On 3/4/24 11:10, Eric Biggers wrote:
If I understand correctly, this patch is supposed to fix a memory safety bug
when kiocb_set_cancel_fn() is called on a kiocb that is owned by io_uring
instead of legacy AIO. However, the kiocb still gets accessed as an aio_kiocb
at the very beginning of the function, so it's still broken:
struct aio_kiocb *req = container_of(iocb, struct aio_kiocb, rw);
struct kioctx *ctx = req->ki_ctx;
Hi Eric,
Thanks for having reported this. I agree that this needs to be fixed.
I'm also wondering why "ignore" is the right fix. The USB gadget driver sees
that it has asynchronous I/O (kiocb::ki_complete != NULL) and then tries to set
a cancellation function. What is the expected behavior when the I/O is owned by
io_uring?
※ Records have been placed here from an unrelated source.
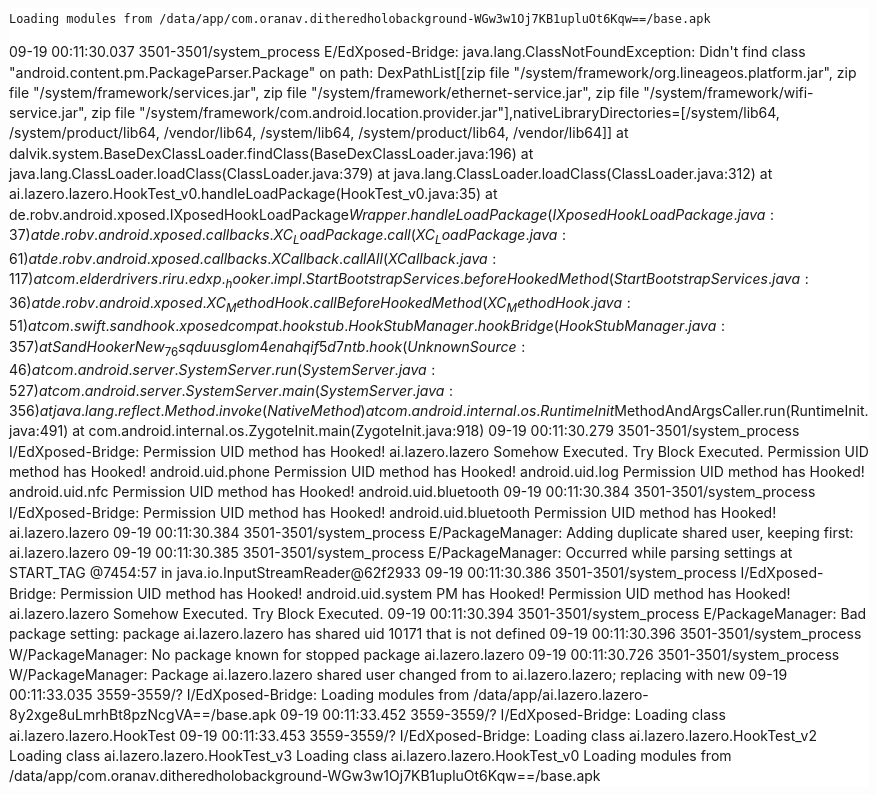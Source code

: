     Loading modules from /data/app/com.oranav.ditheredholobackground-WGw3w1Oj7KB1upluOt6Kqw==/base.apk
09-19 00:11:30.037 3501-3501/system_process E/EdXposed-Bridge: java.lang.ClassNotFoundException: Didn't find class "android.content.pm.PackageParser.Package" on path: DexPathList[[zip file "/system/framework/org.lineageos.platform.jar", zip file "/system/framework/services.jar", zip file "/system/framework/ethernet-service.jar", zip file "/system/framework/wifi-service.jar", zip file "/system/framework/com.android.location.provider.jar"],nativeLibraryDirectories=[/system/lib64, /system/product/lib64, /vendor/lib64, /system/lib64, /system/product/lib64, /vendor/lib64]]
        at dalvik.system.BaseDexClassLoader.findClass(BaseDexClassLoader.java:196)
        at java.lang.ClassLoader.loadClass(ClassLoader.java:379)
        at java.lang.ClassLoader.loadClass(ClassLoader.java:312)
        at ai.lazero.lazero.HookTest_v0.handleLoadPackage(HookTest_v0.java:35)
        at de.robv.android.xposed.IXposedHookLoadPackage$Wrapper.handleLoadPackage(IXposedHookLoadPackage.java:37)
        at de.robv.android.xposed.callbacks.XC_LoadPackage.call(XC_LoadPackage.java:61)
        at de.robv.android.xposed.callbacks.XCallback.callAll(XCallback.java:117)
        at com.elderdrivers.riru.edxp._hooker.impl.StartBootstrapServices.beforeHookedMethod(StartBootstrapServices.java:36)
        at de.robv.android.xposed.XC_MethodHook.callBeforeHookedMethod(XC_MethodHook.java:51)
        at com.swift.sandhook.xposedcompat.hookstub.HookStubManager.hookBridge(HookStubManager.java:357)
        at SandHookerNew_76sqduusglom4enahqif5d7ntb.hook(Unknown Source:46)
        at com.android.server.SystemServer.run(SystemServer.java:527)
        at com.android.server.SystemServer.main(SystemServer.java:356)
        at java.lang.reflect.Method.invoke(Native Method)
        at com.android.internal.os.RuntimeInit$MethodAndArgsCaller.run(RuntimeInit.java:491)
        at com.android.internal.os.ZygoteInit.main(ZygoteInit.java:918)
09-19 00:11:30.279 3501-3501/system_process I/EdXposed-Bridge: Permission UID method has Hooked! ai.lazero.lazero
    Somehow Executed.
    Try Block Executed.
    Permission UID method has Hooked! android.uid.phone
    Permission UID method has Hooked! android.uid.log
    Permission UID method has Hooked! android.uid.nfc
    Permission UID method has Hooked! android.uid.bluetooth
09-19 00:11:30.384 3501-3501/system_process I/EdXposed-Bridge: Permission UID method has Hooked! android.uid.bluetooth
    Permission UID method has Hooked! ai.lazero.lazero
09-19 00:11:30.384 3501-3501/system_process E/PackageManager: Adding duplicate shared user, keeping first: ai.lazero.lazero
09-19 00:11:30.385 3501-3501/system_process E/PackageManager: Occurred while parsing settings at START_TAG <shared-user name='ai.lazero.lazero' userId='10171'>@7454:57 in java.io.InputStreamReader@62f2933
09-19 00:11:30.386 3501-3501/system_process I/EdXposed-Bridge: Permission UID method has Hooked! android.uid.system
    PM has Hooked!
    Permission UID method has Hooked! ai.lazero.lazero
    Somehow Executed.
    Try Block Executed.
09-19 00:11:30.394 3501-3501/system_process E/PackageManager: Bad package setting: package ai.lazero.lazero has shared uid 10171 that is not defined
09-19 00:11:30.396 3501-3501/system_process W/PackageManager: No package known for stopped package ai.lazero.lazero
09-19 00:11:30.726 3501-3501/system_process W/PackageManager: Package ai.lazero.lazero shared user changed from <nothing> to ai.lazero.lazero; replacing with new
09-19 00:11:33.035 3559-3559/? I/EdXposed-Bridge: Loading modules from /data/app/ai.lazero.lazero-8y2xge8uLmrhBt8pzNcgVA==/base.apk
09-19 00:11:33.452 3559-3559/? I/EdXposed-Bridge:   Loading class ai.lazero.lazero.HookTest
09-19 00:11:33.453 3559-3559/? I/EdXposed-Bridge:   Loading class ai.lazero.lazero.HookTest_v2
      Loading class ai.lazero.lazero.HookTest_v3
      Loading class ai.lazero.lazero.HookTest_v0
    Loading modules from /data/app/com.oranav.ditheredholobackground-WGw3w1Oj7KB1upluOt6Kqw==/base.apk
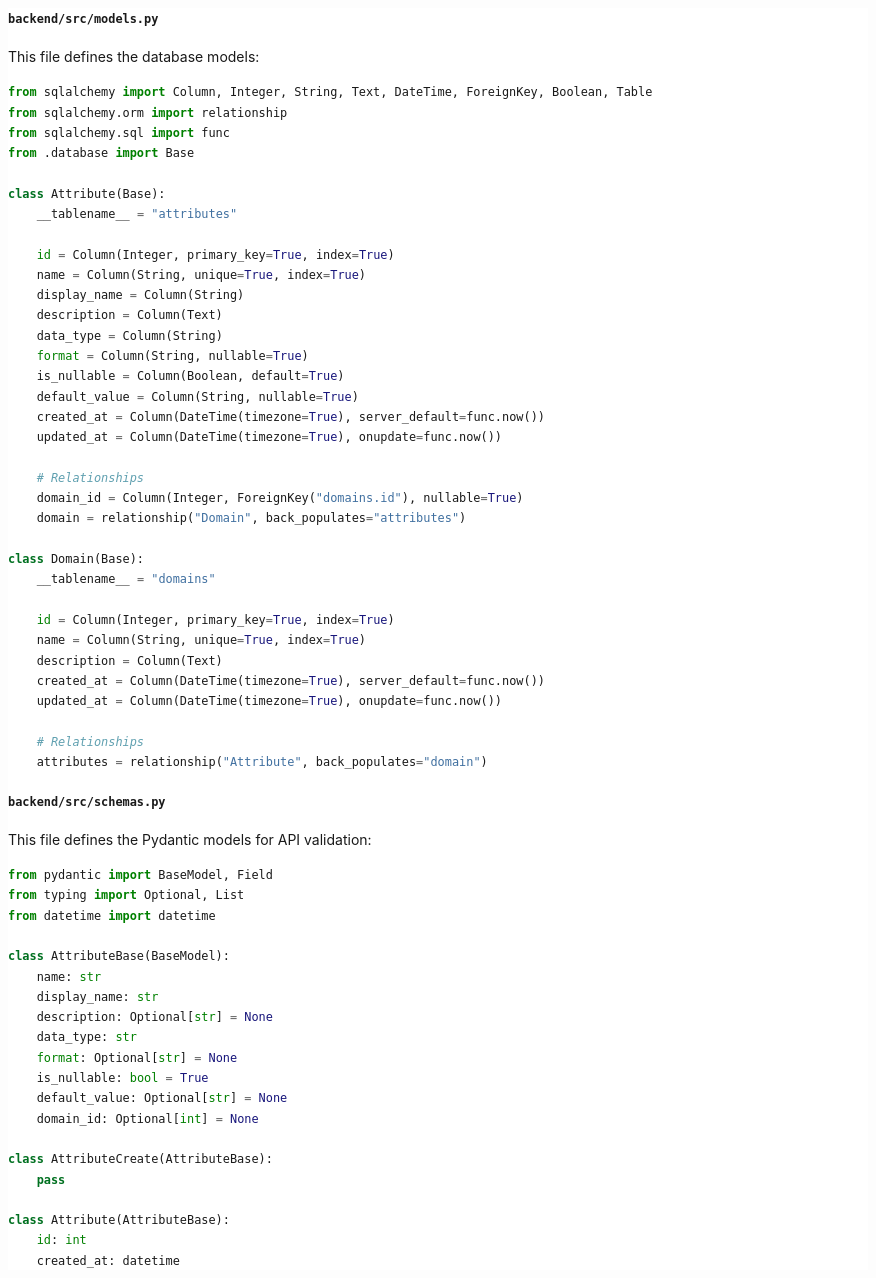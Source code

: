 #### `backend/src/models.py`

This file defines the database models:

```python
from sqlalchemy import Column, Integer, String, Text, DateTime, ForeignKey, Boolean, Table
from sqlalchemy.orm import relationship
from sqlalchemy.sql import func
from .database import Base

class Attribute(Base):
    __tablename__ = "attributes"

    id = Column(Integer, primary_key=True, index=True)
    name = Column(String, unique=True, index=True)
    display_name = Column(String)
    description = Column(Text)
    data_type = Column(String)
    format = Column(String, nullable=True)
    is_nullable = Column(Boolean, default=True)
    default_value = Column(String, nullable=True)
    created_at = Column(DateTime(timezone=True), server_default=func.now())
    updated_at = Column(DateTime(timezone=True), onupdate=func.now())

    # Relationships
    domain_id = Column(Integer, ForeignKey("domains.id"), nullable=True)
    domain = relationship("Domain", back_populates="attributes")

class Domain(Base):
    __tablename__ = "domains"

    id = Column(Integer, primary_key=True, index=True)
    name = Column(String, unique=True, index=True)
    description = Column(Text)
    created_at = Column(DateTime(timezone=True), server_default=func.now())
    updated_at = Column(DateTime(timezone=True), onupdate=func.now())

    # Relationships
    attributes = relationship("Attribute", back_populates="domain")
```

#### `backend/src/schemas.py`

This file defines the Pydantic models for API validation:

```python
from pydantic import BaseModel, Field
from typing import Optional, List
from datetime import datetime

class AttributeBase(BaseModel):
    name: str
    display_name: str
    description: Optional[str] = None
    data_type: str
    format: Optional[str] = None
    is_nullable: bool = True
    default_value: Optional[str] = None
    domain_id: Optional[int] = None

class AttributeCreate(AttributeBase):
    pass

class Attribute(AttributeBase):
    id: int
    created_at: datetime
```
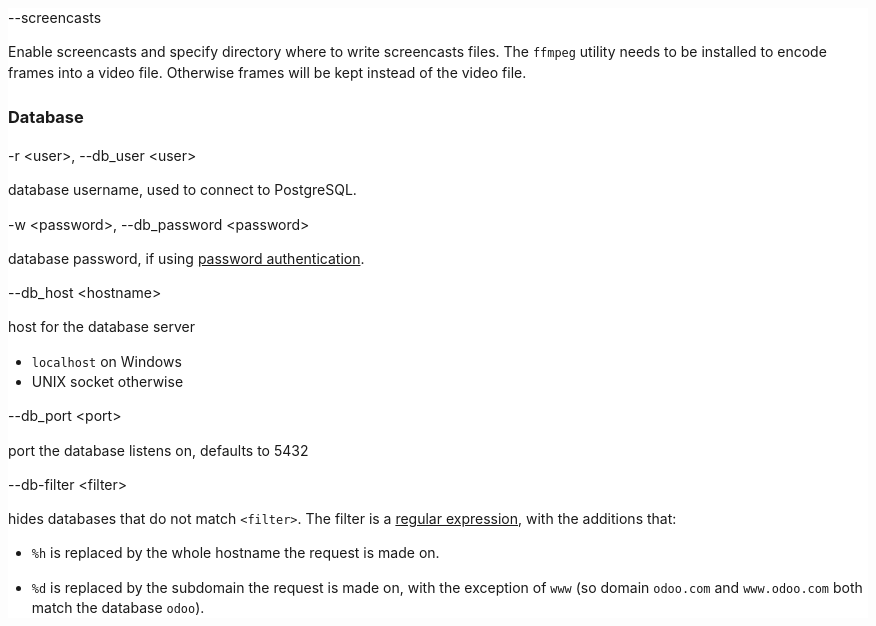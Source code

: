 </div>

<div class="option">

\--screencasts

Enable screencasts and specify directory where to write screencasts
files. The `ffmpeg` utility needs to be installed to encode frames into
a video file. Otherwise frames will be kept instead of the video file.

</div>

### Database

<div class="option">

\-r \<user\>, --db\_user \<user\>

database username, used to connect to PostgreSQL.

</div>

<div class="option">

\-w \<password\>, --db\_password \<password\>

database password, if using [password
authentication](https://www.postgresql.org/docs/9.3/static/auth-methods.html#AUTH-PASSWORD).

</div>

<div class="option">

\--db\_host \<hostname\>

host for the database server

  - `localhost` on Windows
  - UNIX socket otherwise

</div>

<div class="option">

\--db\_port \<port\>

port the database listens on, defaults to 5432

</div>

<div class="option">

\--db-filter \<filter\>

hides databases that do not match `<filter>`. The filter is a [regular
expression](https://docs.python.org/3/library/re.html), with the
additions that:

  - `%h` is replaced by the whole hostname the request is made on.

  - `%d` is replaced by the subdomain the request is made on, with the
    exception of `www` (so domain `odoo.com` and `www.odoo.com` both
    match the database `odoo`).
    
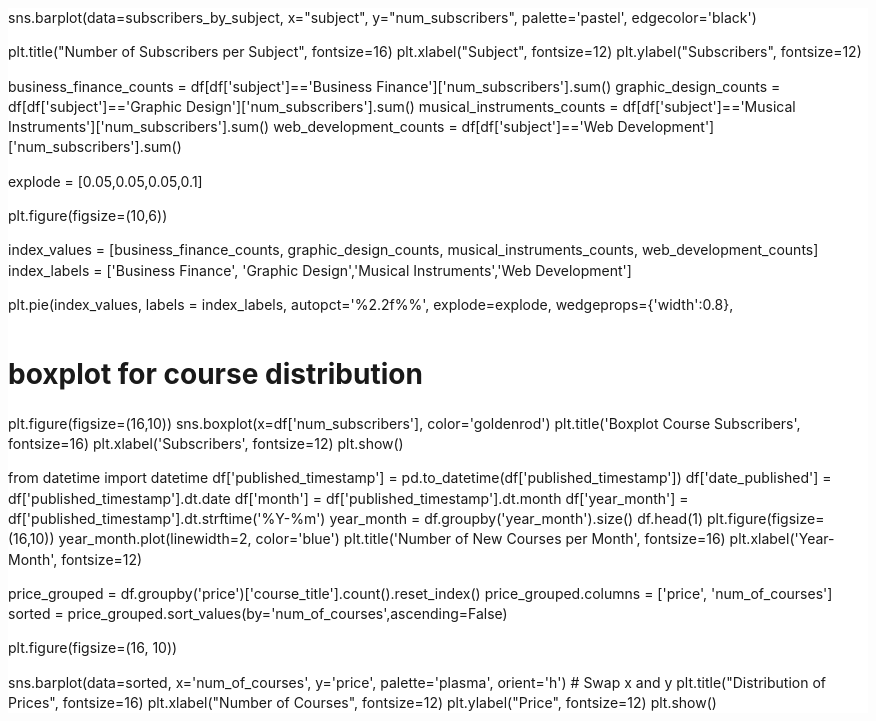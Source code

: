 sns.barplot(data=subscribers_by_subject, x="subject", y="num_subscribers", palette='pastel', edgecolor='black')

plt.title("Number of Subscribers per Subject", fontsize=16)
plt.xlabel("Subject", fontsize=12)
plt.ylabel("Subscribers", fontsize=12)


business_finance_counts = df[df['subject']=='Business Finance']['num_subscribers'].sum()
graphic_design_counts = df[df['subject']=='Graphic Design']['num_subscribers'].sum()
musical_instruments_counts = df[df['subject']=='Musical Instruments']['num_subscribers'].sum()
web_development_counts = df[df['subject']=='Web Development']['num_subscribers'].sum()

explode = [0.05,0.05,0.05,0.1]

plt.figure(figsize=(10,6))

index_values = [business_finance_counts, graphic_design_counts, musical_instruments_counts, web_development_counts]
index_labels = ['Business Finance', 'Graphic Design','Musical Instruments','Web Development']

plt.pie(index_values, labels = index_labels, autopct='%2.2f%%', explode=explode, wedgeprops={'width':0.8}, 


# boxplot for course distribution
plt.figure(figsize=(16,10))
sns.boxplot(x=df['num_subscribers'], color='goldenrod')
plt.title('Boxplot Course Subscribers', fontsize=16)
plt.xlabel('Subscribers', fontsize=12)
plt.show()


from datetime import datetime
df['published_timestamp'] = pd.to_datetime(df['published_timestamp'])
df['date_published'] = df['published_timestamp'].dt.date
df['month'] = df['published_timestamp'].dt.month
df['year_month'] = df['published_timestamp'].dt.strftime('%Y-%m')
year_month = df.groupby('year_month').size()
df.head(1)
plt.figure(figsize=(16,10))
year_month.plot(linewidth=2, color='blue')
plt.title('Number of New Courses per Month', fontsize=16)
plt.xlabel('Year-Month', fontsize=12)





price_grouped = df.groupby('price')['course_title'].count().reset_index()
price_grouped.columns = ['price', 'num_of_courses']
sorted = price_grouped.sort_values(by='num_of_courses',ascending=False)

plt.figure(figsize=(16, 10))


sns.barplot(data=sorted, x='num_of_courses', y='price', palette='plasma', orient='h')  # Swap x and y
plt.title("Distribution of Prices", fontsize=16)
plt.xlabel("Number of Courses", fontsize=12)
plt.ylabel("Price", fontsize=12)
plt.show()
Should it perhaps call into io_uring to set a cancellation function
with io_uring? Or is the concept of cancellation functions indeed specific to
legacy AIO, and nothing should be done with io_uring I/O?
As far as I know no Linux user space interface for submitting I/O
supports cancellation of read or write requests other than the AIO
io_cancel() system call.
It would make it easier to maintain the kernel if I/O cancellation
support would be removed. However, there is existing user space code
that depends on USB I/O cancellation so I'm not sure how to proceed to
remove AIO io_cancel() support from the kernel.
Thanks,
Bart.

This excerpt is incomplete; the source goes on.